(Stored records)

------------------------------------------------------------

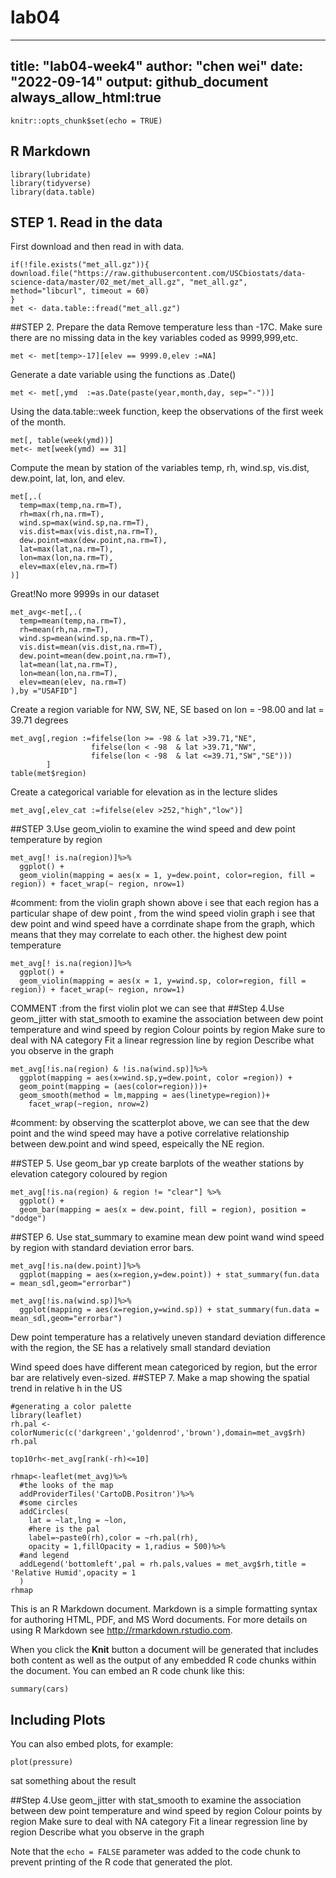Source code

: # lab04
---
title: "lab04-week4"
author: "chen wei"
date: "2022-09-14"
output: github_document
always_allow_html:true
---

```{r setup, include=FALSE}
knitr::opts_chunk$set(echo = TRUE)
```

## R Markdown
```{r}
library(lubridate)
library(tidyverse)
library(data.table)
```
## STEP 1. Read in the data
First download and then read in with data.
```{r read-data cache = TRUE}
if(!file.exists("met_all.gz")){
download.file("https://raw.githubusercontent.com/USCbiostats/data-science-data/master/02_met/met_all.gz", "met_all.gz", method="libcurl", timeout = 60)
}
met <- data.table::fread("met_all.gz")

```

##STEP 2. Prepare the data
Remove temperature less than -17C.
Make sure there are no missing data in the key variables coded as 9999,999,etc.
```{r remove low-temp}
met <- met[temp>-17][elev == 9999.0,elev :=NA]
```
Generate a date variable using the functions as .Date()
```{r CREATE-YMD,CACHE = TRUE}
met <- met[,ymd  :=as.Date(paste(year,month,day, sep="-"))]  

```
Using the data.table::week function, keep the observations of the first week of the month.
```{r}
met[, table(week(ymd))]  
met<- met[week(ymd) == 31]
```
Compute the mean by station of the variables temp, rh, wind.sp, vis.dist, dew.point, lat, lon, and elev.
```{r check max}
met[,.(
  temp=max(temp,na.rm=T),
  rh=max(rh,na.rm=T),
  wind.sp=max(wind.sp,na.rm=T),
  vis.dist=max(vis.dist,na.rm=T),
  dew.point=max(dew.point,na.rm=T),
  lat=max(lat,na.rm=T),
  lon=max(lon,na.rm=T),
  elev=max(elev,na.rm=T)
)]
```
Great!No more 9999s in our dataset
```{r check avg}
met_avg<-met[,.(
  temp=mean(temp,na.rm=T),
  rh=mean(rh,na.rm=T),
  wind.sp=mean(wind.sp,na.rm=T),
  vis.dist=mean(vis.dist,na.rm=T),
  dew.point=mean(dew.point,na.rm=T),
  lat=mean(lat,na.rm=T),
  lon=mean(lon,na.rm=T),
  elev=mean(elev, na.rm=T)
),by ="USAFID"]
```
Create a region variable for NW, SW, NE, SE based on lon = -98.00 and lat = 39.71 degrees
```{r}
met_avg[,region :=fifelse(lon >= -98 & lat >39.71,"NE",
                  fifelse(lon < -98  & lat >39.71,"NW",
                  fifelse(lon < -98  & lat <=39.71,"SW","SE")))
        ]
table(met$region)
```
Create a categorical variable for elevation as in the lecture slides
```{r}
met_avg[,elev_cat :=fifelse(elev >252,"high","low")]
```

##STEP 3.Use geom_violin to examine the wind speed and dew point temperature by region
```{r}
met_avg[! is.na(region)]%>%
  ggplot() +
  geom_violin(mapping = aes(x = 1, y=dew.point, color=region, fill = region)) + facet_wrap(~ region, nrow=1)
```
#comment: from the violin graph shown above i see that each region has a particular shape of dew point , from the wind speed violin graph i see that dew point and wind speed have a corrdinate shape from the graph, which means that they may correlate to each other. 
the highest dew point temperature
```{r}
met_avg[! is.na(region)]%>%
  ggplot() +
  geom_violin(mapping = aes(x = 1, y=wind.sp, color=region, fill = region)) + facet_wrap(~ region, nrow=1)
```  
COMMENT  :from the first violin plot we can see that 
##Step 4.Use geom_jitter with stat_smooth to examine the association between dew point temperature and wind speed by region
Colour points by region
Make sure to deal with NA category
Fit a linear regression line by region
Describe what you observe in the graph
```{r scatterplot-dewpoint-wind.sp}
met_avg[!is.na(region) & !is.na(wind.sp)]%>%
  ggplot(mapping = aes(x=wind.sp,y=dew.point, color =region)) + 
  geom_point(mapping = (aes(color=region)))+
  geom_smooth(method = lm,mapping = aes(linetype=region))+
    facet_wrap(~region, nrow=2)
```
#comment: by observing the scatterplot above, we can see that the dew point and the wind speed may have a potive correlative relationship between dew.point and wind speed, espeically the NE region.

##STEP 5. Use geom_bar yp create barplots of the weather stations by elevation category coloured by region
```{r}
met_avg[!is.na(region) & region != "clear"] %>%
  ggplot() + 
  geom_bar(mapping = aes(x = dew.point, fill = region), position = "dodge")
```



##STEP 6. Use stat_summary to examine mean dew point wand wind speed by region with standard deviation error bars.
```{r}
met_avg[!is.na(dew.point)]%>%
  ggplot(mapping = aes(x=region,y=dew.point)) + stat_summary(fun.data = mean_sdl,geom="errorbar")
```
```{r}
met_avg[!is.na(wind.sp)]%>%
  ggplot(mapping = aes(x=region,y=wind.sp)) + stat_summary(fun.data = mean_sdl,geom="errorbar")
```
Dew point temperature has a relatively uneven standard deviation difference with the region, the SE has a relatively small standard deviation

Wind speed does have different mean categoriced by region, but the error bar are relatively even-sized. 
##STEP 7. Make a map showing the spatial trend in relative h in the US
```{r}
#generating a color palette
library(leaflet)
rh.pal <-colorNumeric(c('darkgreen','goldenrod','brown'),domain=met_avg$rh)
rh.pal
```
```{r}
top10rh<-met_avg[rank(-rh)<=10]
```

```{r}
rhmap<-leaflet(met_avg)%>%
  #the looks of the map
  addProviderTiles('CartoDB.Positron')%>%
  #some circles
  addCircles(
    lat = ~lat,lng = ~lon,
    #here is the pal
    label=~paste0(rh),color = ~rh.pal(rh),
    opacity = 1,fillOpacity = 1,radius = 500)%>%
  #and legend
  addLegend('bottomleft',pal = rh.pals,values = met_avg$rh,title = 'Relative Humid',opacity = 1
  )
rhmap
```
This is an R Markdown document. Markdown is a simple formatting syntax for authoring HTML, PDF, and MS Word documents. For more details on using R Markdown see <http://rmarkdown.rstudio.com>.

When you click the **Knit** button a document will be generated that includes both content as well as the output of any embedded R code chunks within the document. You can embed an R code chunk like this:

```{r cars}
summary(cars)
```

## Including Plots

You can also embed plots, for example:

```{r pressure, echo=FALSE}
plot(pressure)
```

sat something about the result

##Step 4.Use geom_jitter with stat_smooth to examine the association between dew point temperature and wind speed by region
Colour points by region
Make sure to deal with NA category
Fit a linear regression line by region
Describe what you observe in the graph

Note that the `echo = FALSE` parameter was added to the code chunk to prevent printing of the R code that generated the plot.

------------------------------------------------------------

• YOUR GOAL: Review the entries above and return every line where "temperature" appears.

• RESULT:
Remove temperature less than -17C.
##STEP 3.Use geom_violin to examine the wind speed and dew point temperature by region
the highest dew point temperature
##Step 4.Use geom_jitter with stat_smooth to examine the association between dew point temperature and wind speed by region
Dew point temperature has a relatively uneven standard deviation difference with the region, the SE has a relatively small standard deviation
##Step 4.Use geom_jitter with stat_smooth to examine the association between dew point temperature and wind speed by region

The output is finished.